Friday, September 15, 2006

This is heavy on my heart after visiting with a fellow co-worker.
Letting kids, even ones my age, grow up. Sure, I am not always happy with choices my kids have made. Even decisions they have made with their significant others. And, I know that my parents weren't thrilled with my decisions either. I know that my decisions brought me plenty of heart ache. And, I know that my kids will experience heart ache as well. One thing, that I don't want ever want to do is create a boundry of communication between us. That would be bad. I don't ever want my kids to feel like they have to make a decision between me and the one that they love. All I can do is pray, pray, pray, and trust, trust, trust. And, if there is ever an opportunity to share my opinion, do it out of love.
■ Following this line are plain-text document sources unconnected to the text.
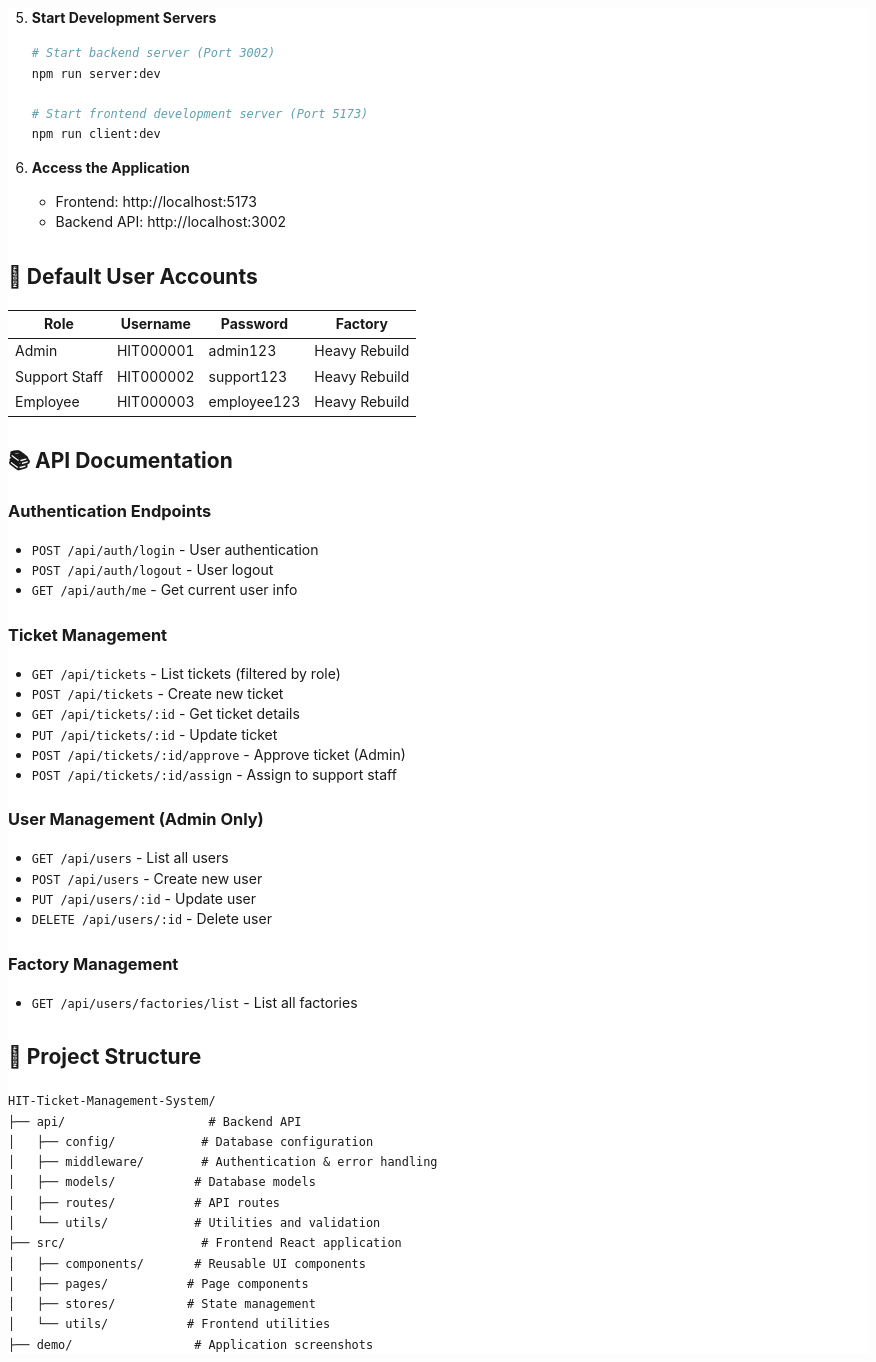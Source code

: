 5. **Start Development Servers**
   ```bash
   # Start backend server (Port 3002)
   npm run server:dev
   
   # Start frontend development server (Port 5173)
   npm run client:dev
   ```

6. **Access the Application**
   - Frontend: http://localhost:5173
   - Backend API: http://localhost:3002

## 👥 Default User Accounts

| Role | Username | Password | Factory |
|------|----------|----------|---------|
| Admin | HIT000001 | admin123 | Heavy Rebuild |
| Support Staff | HIT000002 | support123 | Heavy Rebuild |
| Employee | HIT000003 | employee123 | Heavy Rebuild |

## 📚 API Documentation

### Authentication Endpoints
- `POST /api/auth/login` - User authentication
- `POST /api/auth/logout` - User logout
- `GET /api/auth/me` - Get current user info

### Ticket Management
- `GET /api/tickets` - List tickets (filtered by role)
- `POST /api/tickets` - Create new ticket
- `GET /api/tickets/:id` - Get ticket details
- `PUT /api/tickets/:id` - Update ticket
- `POST /api/tickets/:id/approve` - Approve ticket (Admin)
- `POST /api/tickets/:id/assign` - Assign to support staff

### User Management (Admin Only)
- `GET /api/users` - List all users
- `POST /api/users` - Create new user
- `PUT /api/users/:id` - Update user
- `DELETE /api/users/:id` - Delete user

### Factory Management
- `GET /api/users/factories/list` - List all factories

## 📁 Project Structure

```
HIT-Ticket-Management-System/
├── api/                    # Backend API
│   ├── config/            # Database configuration
│   ├── middleware/        # Authentication & error handling
│   ├── models/           # Database models
│   ├── routes/           # API routes
│   └── utils/            # Utilities and validation
├── src/                   # Frontend React application
│   ├── components/       # Reusable UI components
│   ├── pages/           # Page components
│   ├── stores/          # State management
│   └── utils/           # Frontend utilities
├── demo/                 # Application screenshots
```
I love my kids, and no, not always do I love their decisions. A good friend once shared with me...look for the "God Spot" in others, and you will find it. My husband is wonderful. He is working on his undergraduate degree, and I am proud of him. If I had shunned him because he didn't necessarily have the experiences that I have been granted, I would have missed out on the blissful marriage with my best friend. Yes, it drives me nuts that he used to say "I seen something." However, he is a very good man. He is a wonderful Christian man with outstanding morals. I am grateful that my parents stood by my side through most of my horrible choices in significant others. Because, for the most part...they let me "grow up," and see life for what it is...I have no regrets. However, it did hurt my feelings that my dad and Carolyn said that if my marriage with Jason didn't work out...they would choose him over me...lol. :( It just goes to show you that with God as my director...I am blessed beyond belief. :) I hope that I can let my kids grow up, and remember that God doesn't have any grandchildren.
May Hope, Josh and Bishop find Christ though lifes experiences whether it be painful or NOT...lol. Emphasis on the NOT.